September 12, 2010

Stereotypically Wrong

OkTrends, the blog and data crunching arm of the dating site OkCupid, came out with a hot post on race and stereotypes. Working with the self-defined race and profiles of 526,000 users, the analyst(s) parsed text, crunched the numbers and identified the most distinguishing features of each racial group.
Using this kind of analysis, we were able find the interests, hobbies, tastes, and self-descriptions that are specially important to each racial group, as determined by the words of the group itself. The information in this article is not our opinion. It’s data, aggregated from the essays of half a million real people.
OkTrends’ yardstick of “statistical distinction” is relative frequency—how much more a term or phrase is used by one group over others.* As they explain, “[f]or example, it turns out that all kinds of people list sushi as one of their favorite foods. But Asians are the only group who also list sashimi; it’s a racial outlier.” OkTrends then goes on to make a number of Racial Stereotypes, such as the following:
White women show off their eyes (mascara is #5 on their list).
Black women show off their lips (lip gloss, #7).
Latinas show off both (mascara, #18 / lip gloss, #22).
Asian women, however, show off their practicality (lip balm, #48).
And thus we could also conclude that Asians like sashimi, right?


Although the numbers are in their own way intriguing, the final writeup suffers from the unfortunate analytical scourge that the economist Bill Easterly refers to as Reversing Conditional Probability (see here and here too). That is, the writers took one conditional probability—“If [your profile says] you like sashimi, then you are Asian”—and flipped it around—“if you are Asian, then you like sashimi.”

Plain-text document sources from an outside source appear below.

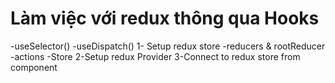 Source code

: # Làm việc với redux thông qua Hooks
-useSelector()
-useDispatch()
1- Setup redux store
-reducers & rootReducer
-actions
-Store
2-Setup redux Provider
3-Connect to redux store from component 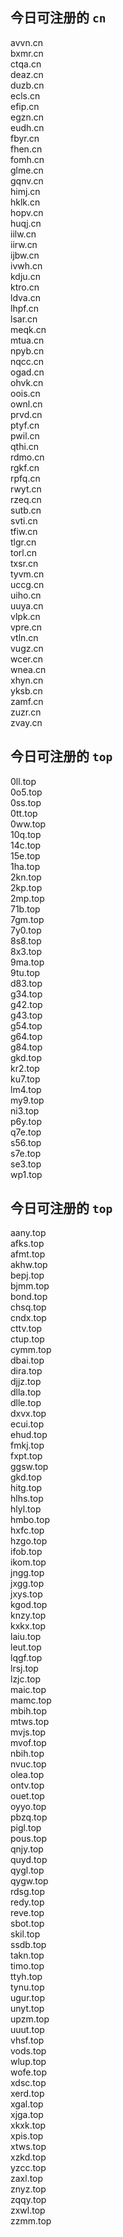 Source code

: 
## 今日可注册的 `cn`
>
avvn.cn   
bxmr.cn   
ctqa.cn   
deaz.cn   
duzb.cn   
ecls.cn   
efip.cn   
egzn.cn   
eudh.cn   
fbyr.cn   
fhen.cn   
fomh.cn   
glme.cn   
gqnv.cn   
himj.cn   
hklk.cn   
hopv.cn   
huqj.cn   
iilw.cn   
iirw.cn   
ijbw.cn   
ivwh.cn   
kdju.cn   
ktro.cn   
ldva.cn   
lhpf.cn   
lsar.cn   
meqk.cn   
mtua.cn   
npyb.cn   
nqcc.cn   
ogad.cn   
ohvk.cn   
oois.cn   
ownl.cn   
prvd.cn   
ptyf.cn   
pwil.cn   
qthi.cn   
rdmo.cn   
rgkf.cn   
rpfq.cn   
rwyt.cn   
rzeq.cn   
sutb.cn   
svti.cn   
tfiw.cn   
tlgr.cn   
torl.cn   
txsr.cn   
tyvm.cn   
uccg.cn   
uiho.cn   
uuya.cn   
vlpk.cn   
vpre.cn   
vtln.cn   
vugz.cn   
wcer.cn   
wnea.cn   
xhyn.cn   
yksb.cn   
zamf.cn   
zuzr.cn   
zvay.cn   


## 今日可注册的 `top`
>
0ll.top   
0o5.top   
0ss.top   
0tt.top   
0ww.top   
10q.top   
14c.top   
15e.top   
1ha.top   
2kn.top   
2kp.top   
2mp.top   
71b.top   
7gm.top   
7y0.top   
8s8.top   
8x3.top   
9ma.top   
9tu.top   
d83.top   
g34.top   
g42.top   
g43.top   
g54.top   
g64.top   
g84.top   
gkd.top   
kr2.top   
ku7.top   
lm4.top   
my9.top   
ni3.top   
p6y.top   
q7e.top   
s56.top   
s7e.top   
se3.top   
wp1.top   


## 今日可注册的 `top`
>
aany.top   
afks.top   
afmt.top   
akhw.top   
bepj.top   
bjmm.top   
bond.top   
chsq.top   
cndx.top   
cttv.top   
ctup.top   
cymm.top   
dbai.top   
dira.top   
djjz.top   
dlla.top   
dlle.top   
dxvx.top   
ecui.top   
ehud.top   
fmkj.top   
fxpt.top   
ggsw.top   
gkd.top   
hitg.top   
hlhs.top   
hlyl.top   
hmbo.top   
hxfc.top   
hzgo.top   
ifob.top   
ikom.top   
jngg.top   
jxgg.top   
jxys.top   
kgod.top   
knzy.top   
kxkx.top   
laiu.top   
leut.top   
lqgf.top   
lrsj.top   
lzjc.top   
maic.top   
mamc.top   
mbih.top   
mtws.top   
mvjs.top   
mvof.top   
nbih.top   
nvuc.top   
olea.top   
ontv.top   
ouet.top   
oyyo.top   
pbzq.top   
pigl.top   
pous.top   
qnjy.top   
quyd.top   
qygl.top   
qygw.top   
rdsg.top   
redy.top   
reve.top   
sbot.top   
skil.top   
ssdb.top   
takn.top   
timo.top   
ttyh.top   
tynu.top   
ugur.top   
unyt.top   
upzm.top   
uuut.top   
vhsf.top   
vods.top   
wlup.top   
wofe.top   
xdsc.top   
xerd.top   
xgal.top   
xjga.top   
xkxk.top   
xpis.top   
xtws.top   
xzkd.top   
yzcc.top   
zaxl.top   
znyz.top   
zqqy.top   
zxwl.top   
zzmm.top   


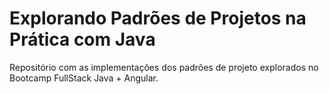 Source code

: # Explorando Padrões de Projetos na Prática com Java

Repositório com as implementações dos padrões de projeto explorados no Bootcamp FullStack Java + Angular.

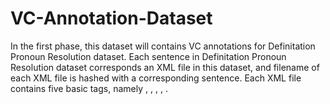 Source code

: # VC-Annotation-Dataset
In the first phase, this dataset will contains VC annotations for Definitation Pronoun Resolution dataset.
Each sentence in Definitation Pronoun Resolution dataset corresponds an XML file in this dataset, and filename of each XML file is hashed with a corresponding sentence. Each XML file contains five basic tags, namely <Sentence>, <Verb>, <Variable>, <Conjunction>, <Representation>.  
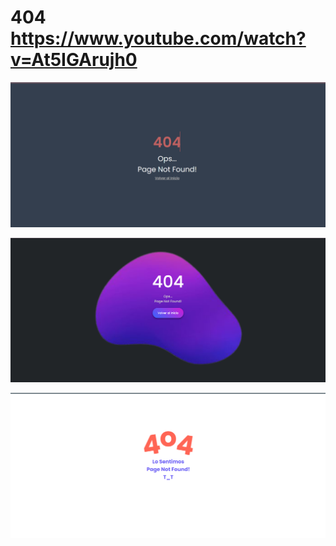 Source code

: # 404 https://www.youtube.com/watch?v=At5IGArujh0
<p align="center">
  <img src="preview1.png" alt="preview del proyecto" width="600">
</p>

<p align="center">
  <img src="preview2.png" alt="preview del proyecto" width="600">
</p>

<p align="center">
  <img src="preview3.png" alt="preview del proyecto" width="600">
</p>
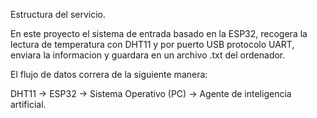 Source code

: Estructura del servicio.

En este proyecto el sistema de entrada basado en la ESP32, recogera la lectura de temperatura con DHT11 y por puerto USB protocolo UART,
enviara la informacion y guardara en un archivo .txt del ordenador.

El flujo de datos correra de la siguiente manera:

DHT11 ->  ESP32 -> Sistema Operativo (PC) -> Agente de inteligencia artificial.
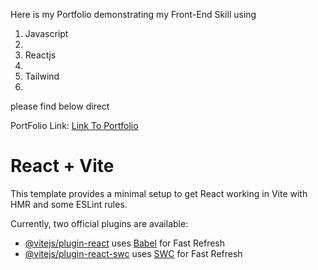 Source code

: Here is my Portfolio demonstrating my Front-End Skill using

<ol style=" text-decoration: none,">
<li>Javascript<li>
<li>Reactjs<li>
<li>Tailwind<li>
</ol>
please find below direct

PortFolio Link: <a href="https://portfolio-tau-wine-71.vercel.app/" target="_blank">Link To Portfolio</a>

# React + Vite

This template provides a minimal setup to get React working in Vite with HMR and some ESLint rules.

Currently, two official plugins are available:

- [@vitejs/plugin-react](https://github.com/vitejs/vite-plugin-react/blob/main/packages/plugin-react/README.md) uses [Babel](https://babeljs.io/) for Fast Refresh
- [@vitejs/plugin-react-swc](https://github.com/vitejs/vite-plugin-react-swc) uses [SWC](https://swc.rs/) for Fast Refresh
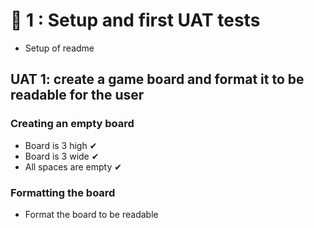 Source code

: # 🍅 1 : Setup and first UAT tests
- Setup of readme

## UAT 1: create a game board and format it to be readable for the user

### Creating an empty board
- Board is 3 high ✔
- Board is 3 wide ✔
- All spaces are empty ✔

### Formatting the board
- Format the board to be readable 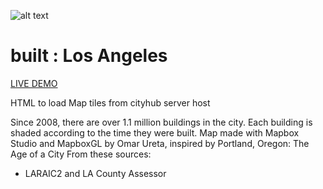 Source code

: ![alt text](https://github.com/cityhubla/LA_Building_Age/blob/master/images/builtla_cover.png)
# built : Los Angeles

[LIVE DEMO](http://cityhubla.github.io/LA_Building_Age/)

HTML to load Map tiles from cityhub server host

Since 2008, there are over 1.1 million buildings in the city. 
Each building is shaded according to the time they were built. 
Map made with Mapbox Studio and MapboxGL by Omar Ureta, inspired by Portland, Oregon: The Age of a City
From these sources:

  * LARAIC2 and LA County Assessor 
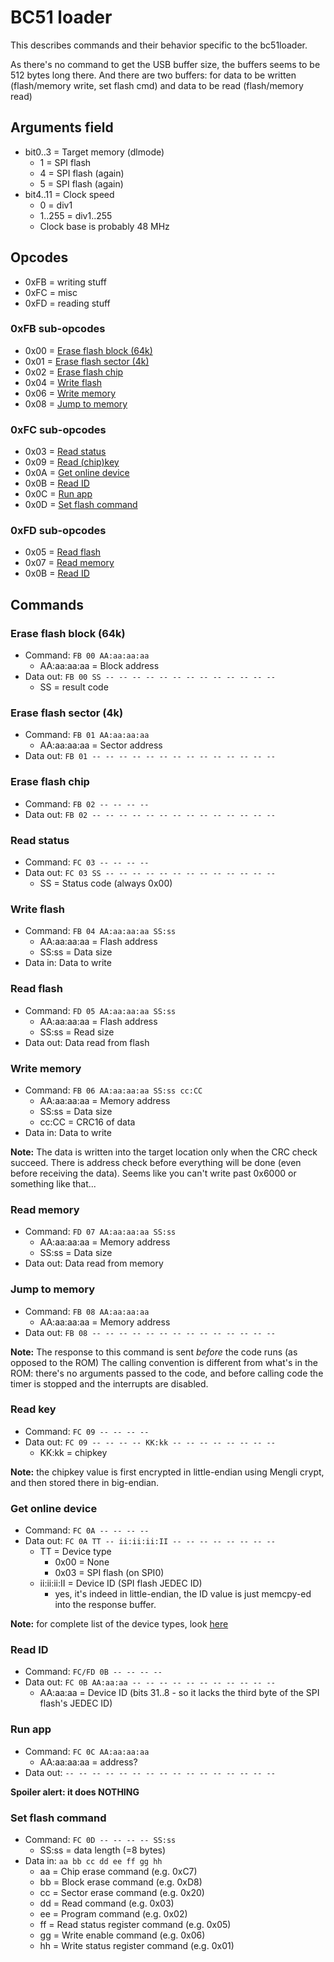 # BC51 loader

This describes commands and their behavior specific to the bc51loader.

As there's no command to get the USB buffer size, the buffers seems to be 512 bytes long there.
And there are two buffers: for data to be written (flash/memory write, set flash cmd) and data to be read (flash/memory read)

## Arguments field

- bit0..3 = Target memory (dlmode)
  * 1 = SPI flash
  * 4 = SPI flash (again)
  * 5 = SPI flash (again)
- bit4..11 = Clock speed
  * 0 = div1
  * 1..255 = div1..255
  * Clock base is probably 48 MHz

## Opcodes

- 0xFB = writing stuff
- 0xFC = misc
- 0xFD = reading stuff

### 0xFB sub-opcodes

- 0x00 = [Erase flash block (64k)](#erase-flask-block-64k)
- 0x01 = [Erase flash sector (4k)](#erase-flash-sector-4k)
- 0x02 = [Erase flash chip](#erase-flash-chip)
- 0x04 = [Write flash](#write-flash)
- 0x06 = [Write memory](#write-memory)
- 0x08 = [Jump to memory](#jump-to-memory)

### 0xFC sub-opcodes

- 0x03 = [Read status](#read-status)
- 0x09 = [Read (chip)key](#read-key)
- 0x0A = [Get online device](#get-online-device)
- 0x0B = [Read ID](#read-id)
- 0x0C = [Run app](#run-app)
- 0x0D = [Set flash command](#set-flash-command)

### 0xFD sub-opcodes

- 0x05 = [Read flash](#read-flash)
- 0x07 = [Read memory](#read-memory)
- 0x0B = [Read ID](#read-id)

## Commands

### Erase flash block (64k)

- Command: `FB 00 AA:aa:aa:aa`
  * AA:aa:aa:aa = Block address
- Data out: `FB 00 SS -- -- -- -- -- -- -- -- -- -- -- -- --`
  * SS = result code

### Erase flash sector (4k)

- Command: `FB 01 AA:aa:aa:aa`
  * AA:aa:aa:aa = Sector address
- Data out: `FB 01 -- -- -- -- -- -- -- -- -- -- -- -- -- --`

### Erase flash chip

- Command: `FB 02 -- -- -- --`
- Data out: `FB 02 -- -- -- -- -- -- -- -- -- -- -- -- -- --`

### Read status

- Command: `FC 03 -- -- -- --`
- Data out: `FC 03 SS -- -- -- -- -- -- -- -- -- -- -- -- --`
  * SS = Status code (always 0x00)

### Write flash

- Command: `FB 04 AA:aa:aa:aa SS:ss`
  * AA:aa:aa:aa = Flash address
  * SS:ss = Data size
- Data in: Data to write

### Read flash

- Command: `FD 05 AA:aa:aa:aa SS:ss`
  * AA:aa:aa:aa = Flash address
  * SS:ss = Read size
- Data out: Data read from flash

### Write memory

- Command: `FB 06 AA:aa:aa:aa SS:ss cc:CC`
  * AA:aa:aa:aa = Memory address
  * SS:ss = Data size
  * cc:CC = CRC16 of data
- Data in: Data to write

**Note:** The data is written into the target location only when the CRC check succeed.
There is address check before everything will be done (even before receiving the data).
Seems like you can't write past 0x6000 or something like that...

### Read memory

- Command: `FD 07 AA:aa:aa:aa SS:ss`
  * AA:aa:aa:aa = Memory address
  * SS:ss = Data size
- Data out: Data read from memory

### Jump to memory

- Command: `FB 08 AA:aa:aa:aa`
  * AA:aa:aa:aa = Memory address
- Data out: `FB 08 -- -- -- -- -- -- -- -- -- -- -- -- -- --`

**Note:** The response to this command is sent *before* the code runs (as opposed to the ROM)
The calling convention is different from what's in the ROM: there's no arguments passed to the code,
and before calling code the timer is stopped and the interrupts are disabled.

### Read key

- Command: `FC 09 -- -- -- --`
- Data out: `FC 09 -- -- -- -- KK:kk -- -- -- -- -- -- -- --`
  * KK:kk = chipkey

**Note:** the chipkey value is first encrypted in little-endian using Mengli crypt,
and then stored there in big-endian.

### Get online device

- Command: `FC 0A -- -- -- --`
- Data out: `FC 0A TT -- ii:ii:ii:II -- -- -- -- -- -- -- --`
  * TT = Device type
    * 0x00 = None
    * 0x03 = SPI flash (on SPI0)
  * ii:ii:ii:II = Device ID (SPI flash JEDEC ID)
    * yes, it's indeed in little-endian, the ID value is just memcpy-ed into the response buffer.

**Note:** for complete list of the device types, look [here](usb-protocol.md#get-online-device)

### Read ID

- Command: `FC/FD 0B -- -- -- --`
- Data out: `FC 0B AA:aa:aa -- -- -- -- -- -- -- -- -- -- --`
  * AA:aa:aa = Device ID (bits 31..8 - so it lacks the third byte of the SPI flash's JEDEC ID)

### Run app

- Command: `FC 0C AA:aa:aa:aa`
  * AA:aa:aa:aa = address?
- Data out: `-- -- -- -- -- -- -- -- -- -- -- -- -- -- -- --`

**Spoiler alert: it does NOTHING**

### Set flash command

- Command: `FC 0D -- -- -- -- SS:ss`
  * SS:ss = data length (=8 bytes)
- Data in: `aa bb cc dd ee ff gg hh`
  * aa = Chip erase command (e.g. 0xC7)
  * bb = Block erase command (e.g. 0xD8)
  * cc = Sector erase command (e.g. 0x20)
  * dd = Read command (e.g. 0x03)
  * ee = Program command (e.g. 0x02)
  * ff = Read status register command (e.g. 0x05)
  * gg = Write enable command (e.g. 0x06)
  * hh = Write status register command (e.g. 0x01)

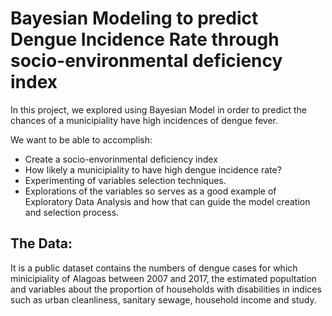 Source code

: # Bayesian Modeling to predict Dengue Incidence Rate through socio-environmental deficiency index

In this project, we explored using Bayesian Model in order to predict the chances of a municipiality have high incidences of dengue fever.

We want to be able to accomplish:
- Create a socio-envorinmental deficiency index
- How likely a municipiality to have high dengue incidence rate?
- Experimenting of variables selection techniques.
- Explorations of the variables so serves as a good example of Exploratory Data Analysis and how that can guide the model creation and selection process.

## The Data:

It is a public dataset contains the numbers of dengue cases for which minicipiality of Alagoas between 2007 and 2017, the estimated popultation and variables about the proportion of households with disabilities in indices such as urban cleanliness, sanitary sewage, household income and study.
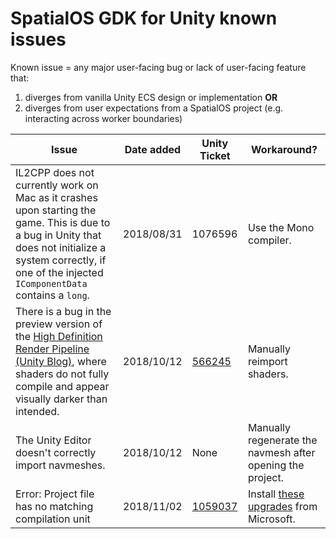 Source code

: # SpatialOS GDK for Unity known issues

Known issue = any major user-facing bug or lack of user-facing feature that:
1. diverges from vanilla Unity ECS design or implementation **OR**
1. diverges from user expectations from a SpatialOS project (e.g. interacting across worker boundaries)

| Issue                                                                                                                                                                                                                                                                                                                        | Date added | Unity Ticket                                                                                           | Workaround?                                                           |
|------------------------------------------------------------------------------------------------------------------------------------------------------------------------------------------------------------------------------------------------------------------------------------------------------------------------------|------------|--------------------------------------------------------------------------------------------------------|-----------------------------------------------------------------------|
| IL2CPP does not currently work on Mac as it crashes upon starting the game. This is due to a bug in Unity that does not initialize a system correctly, if one of the injected `IComponentData` contains a `long`.                                                                                                            | 2018/08/31 | 1076596                                                                                                | Use the Mono compiler.                                                |
| There is a bug in the preview version of the [High Definition Render Pipeline (Unity Blog)](https://blogs.unity3d.com/2018/03/16/the-high-definition-render-pipeline-focused-on-visual-quality/), where shaders do not fully compile and appear visually darker than intended.                                               | 2018/10/12 | [566245](https://forum.unity.com/threads/shadergraph-subgraph-importing-bug-on-shared-project.566245/) | Manually reimport shaders.                                            |
| The Unity Editor doesn't correctly import navmeshes.                                                                                                                                                                                                                                                                         | 2018/10/12 | None                                                                                                   | Manually regenerate the navmesh after opening the project.            |
| Error: Project file has no matching compilation unit                                                                                                                                                                                                                                                                         | 2018/11/02 | [1059037](https://issuetracker.unity3d.com/issues/project-file-has-no-matching-compilation-unit)                                                                                                   | Install [these upgrades](https://issuetracker.unity3d.com/issues/project-file-has-no-matching-compilation-unit) from Microsoft.            | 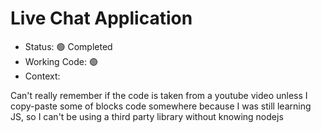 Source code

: # Live Chat Application

- Status: 🟢 Completed
- Working Code: 🟢
- Context:

Can't really remember if the code is taken from a youtube video unless I copy-paste some of blocks code somewhere because I was still
learning JS, so I can't be using a third party library without knowing nodejs
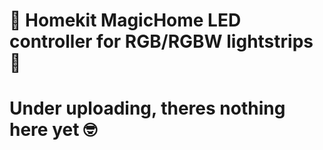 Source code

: #  Homekit MagicHome LED controller for RGB/RGBW lightstrips 🌈

# Under uploading, theres nothing here yet 🤓
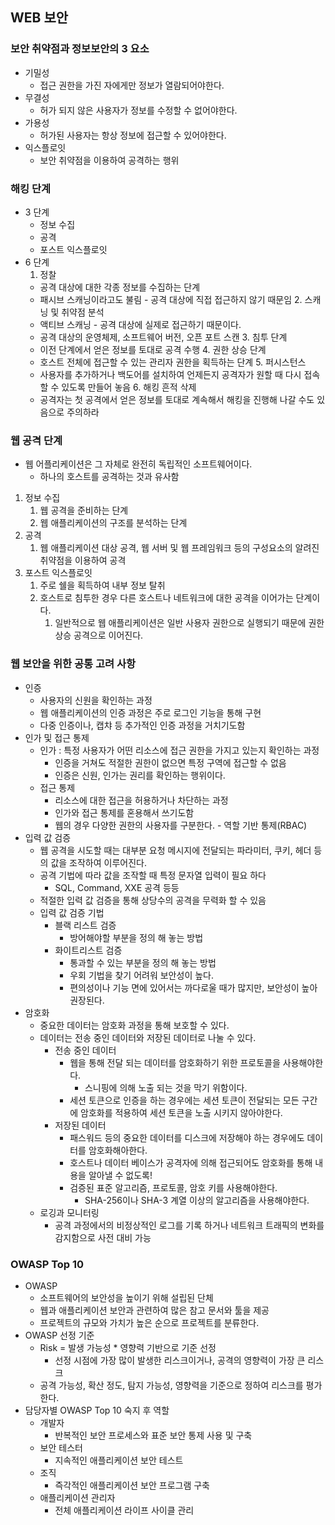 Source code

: ## WEB 보안

### 보안 취약점과 정보보안의 3 요소

- 기밀성
  - 접근 권한을 가진 자에게만 정보가 열람되어야한다.
- 무결성
  - 허가 되지 않은 사용자가 정보를 수정할 수 없어야한다.
- 가용성
  - 허가된 사용자는 항상 정보에 접근할 수 있어야한다.
- 익스플로잇
  - 보안 취약점을 이용하여 공격하는 행위

### 해킹 단계

- 3 단계
  - 정보 수집
  - 공격
  - 포스트 익스플로잇
- 6 단계
    1. 정찰
  - 공격 대상에 대한 각종 정보를 수집하는 단계
  - 패시브 스캐닝이라고도 불림 - 공격 대상에 직접 접근하지 않기 때문임
    2. 스캐닝 및 취약점 분석
  - 액티브 스캐닝 - 공격 대상에 실제로 접근하기 때문이다.
  - 공격 대상의 운영체제, 소프트웨어 버전, 오픈 포트 스캔
    3. 침투 단계
  - 이전 단계에서 얻은 정보를 토대로 공격 수행
    4. 권한 상승 단계
  - 호스트 전체에 접근할 수 있는 관리자 권한을 획득하는 단계
    5. 퍼시스턴스
  - 사용자를 추가하거나 백도어를 설치하여 언제든지 공격자가 원할 때 다시 접속할 수 있도록 만들어 놓음
    6. 해킹 흔적 삭제
  - 공격자는 첫 공격에서 얻은 정보를 토대로 계속해서 해킹을 진행해 나갈 수도 있음으로 주의하라

### 웹 공격 단계

- 웹 어플리케이션은 그 자체로 완전히 독립적인 소프트웨어이다.
  - 하나의 호스트를 공격하는 것과 유사함

1. 정보 수집
   1. 웹 공격을 준비하는 단계
   2. 웹 애플리케이션의 구조를 분석하는 단계
2. 공격
   1. 웹 애플리케이션 대상 공격, 웹 서버 및 웹 프레임워크 등의 구성요소의 알려진 취약점을 이용하여 공격
3. 포스트 익스플로잇
   1. 주로 쉘을 획득하여 내부 정보 탈취
   2. 호스트로 침투한 경우 다른 호스트나 네트워크에 대한 공격을 이어가는 단계이다.
      1. 일반적으로 웹 애플리케이션은 일반 사용자 권한으로 실행되기 때문에 권한 상승 공격으로 이어진다.

### 웹 보안을 위한 공통 고려 사항

- 인증
  - 사용자의 신원을 확인하는 과정
  - 웹 애플리케이션의 인증 과정은 주로 로그인 기능을 통해 구현
  - 다중 인증이나, 캡챠 등 추가적인 인증 과정을 거치기도함
- 인가 및 접근 통제
  - 인가 : 특정 사용자가 어떤 리소스에 접근 권한을 가지고 있는지 확인하는 과정
    - 인증을 거쳐도 적절한 권한이 없으면 특정 구역에 접근할 수 없음
    - 인증은 신원, 인가는 권리를 확인하는 행위이다.
  - 접근 통제
    - 리소스에 대한 접근을 허용하거나 차단하는 과정
    - 인가와 접근 통제를 혼용해서 쓰기도함
    - 웹의 경우 다양한 권한의 사용자를 구분한다. - 역할 기반 통제(RBAC)
- 입력 값 검증
  - 웹 공격을 시도할 때는 대부분 요청 메시지에 전달되는 파라미터, 쿠키,  헤더 등의 값을 조작하여 이루어진다.
  - 공격 기법에 따라 값을 조작할 때 특정 문자열 입력이 필요 하다
    - SQL, Command, XXE 공격 등등
  - 적절한 입력 값 검증을 통해 상당수의 공격을 무력화 할 수 있음
  - 입력 값 검증 기법
    - 블랙 리스트 검증
      - 방어해야할 부분을 정의 해 놓는 방법
    - 화이트리스트 검증
      - 통과할 수 있는 부분을 정의 해 놓는 방법
      - 우회 기법을 찾기 어려워 보안성이 높다.
      - 편의성이나 기능 면에 있어서는 까다로울 때가 많지만, 보안성이 높아 권장된다.
- 암호화
  - 중요한 데이터는 암호화 과정을 통해 보호할 수 있다.
  - 데이터는 전송 중인 데이터와 저장된 데이터로 나눌 수 있다.
    - 전송 중인 데이터
      - 웹을 통해 전달 되는 데이터를 암호화하기 위한 프로토콜을 사용해야한다.
        - 스니핑에 의해 노출 되는 것을 막기 위함이다.
      - 세션 토큰으로 인증을 하는 경우에는 세션 토큰이 전달되는 모든 구간에 암호화를 적용하여 세션 토큰을 노출 시키지 않아야한다.
    - 저장된 데이터
      - 패스워드 등의 중요한 데이터를 디스크에 저장해야 하는 경우에도 데이터를 암호화해아한다.
      - 호스트나 데이터 베이스가 공격자에 의해 접근되어도 암호화를 통해 내용을 알아낼 수 없도록!
      - 검증된 표준 알고리즘, 프로토콜, 암호 키를 사용해야한다.
        - SHA-256이나 SHA-3 계열 이상의 알고리즘을 사용해야한다.
  - 로깅과 모니터링
    - 공격 과정에서의 비정상적인 로그를 기록 하거나 네트워크 트래픽의 변화를 감지함으로 사전 대비 가능

### OWASP Top 10
- OWASP
  - 소프트웨어의 보안성을 높이기 위해 설립된 단체
  - 웹과 애플리케이션 보안과 관련하여 많은 참고 문서와 툴을 제공
  - 프로젝트의 규모와 가치가 높은 순으로 프로젝트를 분류한다.
- OWASP 선정 기준
  - Risk = 발생 가능성 * 영향력 기반으로 기준 선정
    - 선정 시점에 가장 많이 발생한 리스크이거나, 공격의 영향력이 가장 큰 리스크
  - 공격 가능성, 확산 정도, 탐지 가능성, 영향력을 기준으로 정하여 리스크를 평가한다.
- 담당자별 OWASP Top 10 숙지 후 역할
  - 개발자
    - 반복적인 보안 프로세스와 표준 보안 통제 사용 및 구축
  - 보안 테스터
    - 지속적인 애플리케이션 보안 테스트
  - 조직 
    - 즉각적인 애플리케이션 보안 프로그램 구축
  - 애플리케이션 관리자
    - 전체 애플리케이션 라이프 사이클 관리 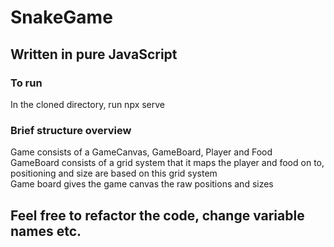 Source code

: <h1>SnakeGame</h1>

<h2> Written in pure JavaScript </h2>

<h3>To run</h3>
<p>
  In the cloned directory, run npx serve
</P>

<h3>Brief structure overview</h3>
<p>
  Game consists of a GameCanvas, GameBoard, Player and Food 
  <br>
  GameBoard consists of a grid system that it maps the player and food on to,
  positioning and size are based on this grid system
  <br>
  Game board gives the game canvas the raw positions and sizes
</P>

<h2>Feel free to refactor the code, change variable names etc.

This logical fallacy is worth explaining with an extended analogy in another domain. Consider the following relative frequency:

Vietnamese are two to three times more likely than white Americans to be of the type B blood group.**
In other words, if you collected blood samples from equal numbers of Vietnamese and white Americans, then you’d end up with two to three times as many samples of type B blood from Vietnamese as from the white folk. Assuming a 3:1 ratio, that probability looks like this:

We can take this example one step further. Suppose you pick up a random type B sample. Given what we know about the equal sample populations in our hypothetical example and the proportion of type B blood in Vietnamese versus white Americans, we can then make a reasonable guess that this anonymous type B blood sample most likely came from a Vietnamese donor.

So if someone is Vietnamese, then they likely have type B blood, right?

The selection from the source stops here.